(Source texts of formatted documents)
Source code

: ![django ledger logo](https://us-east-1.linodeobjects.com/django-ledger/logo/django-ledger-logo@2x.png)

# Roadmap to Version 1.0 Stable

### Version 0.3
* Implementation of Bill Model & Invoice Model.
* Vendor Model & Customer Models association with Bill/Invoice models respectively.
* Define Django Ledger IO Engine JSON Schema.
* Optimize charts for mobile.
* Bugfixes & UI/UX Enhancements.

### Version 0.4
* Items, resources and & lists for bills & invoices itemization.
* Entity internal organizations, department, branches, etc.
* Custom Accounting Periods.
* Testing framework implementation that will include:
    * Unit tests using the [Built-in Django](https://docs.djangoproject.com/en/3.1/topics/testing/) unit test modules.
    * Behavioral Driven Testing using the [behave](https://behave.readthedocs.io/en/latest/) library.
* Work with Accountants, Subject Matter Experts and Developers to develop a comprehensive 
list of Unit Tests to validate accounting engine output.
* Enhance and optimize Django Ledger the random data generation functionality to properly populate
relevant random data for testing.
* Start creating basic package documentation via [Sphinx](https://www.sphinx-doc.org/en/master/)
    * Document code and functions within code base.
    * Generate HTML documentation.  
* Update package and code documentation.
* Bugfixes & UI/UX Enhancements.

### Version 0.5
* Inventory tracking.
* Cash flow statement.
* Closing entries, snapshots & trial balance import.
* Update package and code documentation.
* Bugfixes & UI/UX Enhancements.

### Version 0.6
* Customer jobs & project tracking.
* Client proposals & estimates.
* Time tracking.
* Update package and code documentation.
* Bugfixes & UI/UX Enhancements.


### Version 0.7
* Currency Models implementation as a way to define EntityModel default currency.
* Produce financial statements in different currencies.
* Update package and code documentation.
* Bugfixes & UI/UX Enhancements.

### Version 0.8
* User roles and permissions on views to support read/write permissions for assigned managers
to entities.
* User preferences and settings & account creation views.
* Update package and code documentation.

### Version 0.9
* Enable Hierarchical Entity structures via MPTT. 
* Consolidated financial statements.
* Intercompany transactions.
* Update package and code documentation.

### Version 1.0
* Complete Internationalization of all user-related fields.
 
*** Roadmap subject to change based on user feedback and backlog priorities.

### Exercise
Could I ask you to return the records exactly and in full?

### Output of the exercise
Source code

: ![django ledger logo](https://us-east-1.linodeobjects.com/django-ledger/logo/django-ledger-logo@2x.png)

# Roadmap to Version 1.0 Stable

### Version 0.3
* Implementation of Bill Model & Invoice Model.
* Vendor Model & Customer Models association with Bill/Invoice models respectively.
* Define Django Ledger IO Engine JSON Schema.
* Optimize charts for mobile.
* Bugfixes & UI/UX Enhancements.

### Version 0.4
* Items, resources and & lists for bills & invoices itemization.
* Entity internal organizations, department, branches, etc.
* Custom Accounting Periods.
* Testing framework implementation that will include:
    * Unit tests using the [Built-in Django](https://docs.djangoproject.com/en/3.1/topics/testing/) unit test modules.
    * Behavioral Driven Testing using the [behave](https://behave.readthedocs.io/en/latest/) library.
* Work with Accountants, Subject Matter Experts and Developers to develop a comprehensive 
list of Unit Tests to validate accounting engine output.
* Enhance and optimize Django Ledger the random data generation functionality to properly populate
relevant random data for testing.
* Start creating basic package documentation via [Sphinx](https://www.sphinx-doc.org/en/master/)
    * Document code and functions within code base.
    * Generate HTML documentation.  
* Update package and code documentation.
* Bugfixes & UI/UX Enhancements.

### Version 0.5
* Inventory tracking.
* Cash flow statement.
* Closing entries, snapshots & trial balance import.
* Update package and code documentation.
* Bugfixes & UI/UX Enhancements.

### Version 0.6
* Customer jobs & project tracking.
* Client proposals & estimates.
* Time tracking.
* Update package and code documentation.
* Bugfixes & UI/UX Enhancements.


### Version 0.7
* Currency Models implementation as a way to define EntityModel default currency.
* Produce financial statements in different currencies.
* Update package and code documentation.
* Bugfixes & UI/UX Enhancements.

### Version 0.8
* User roles and permissions on views to support read/write permissions for assigned managers
to entities.
* User preferences and settings & account creation views.
* Update package and code documentation.

### Version 0.9
* Enable Hierarchical Entity structures via MPTT. 
* Consolidated financial statements.
* Intercompany transactions.
* Update package and code documentation.

### Version 1.0
* Complete Internationalization of all user-related fields.
 
*** Roadmap subject to change based on user feedback and backlog priorities.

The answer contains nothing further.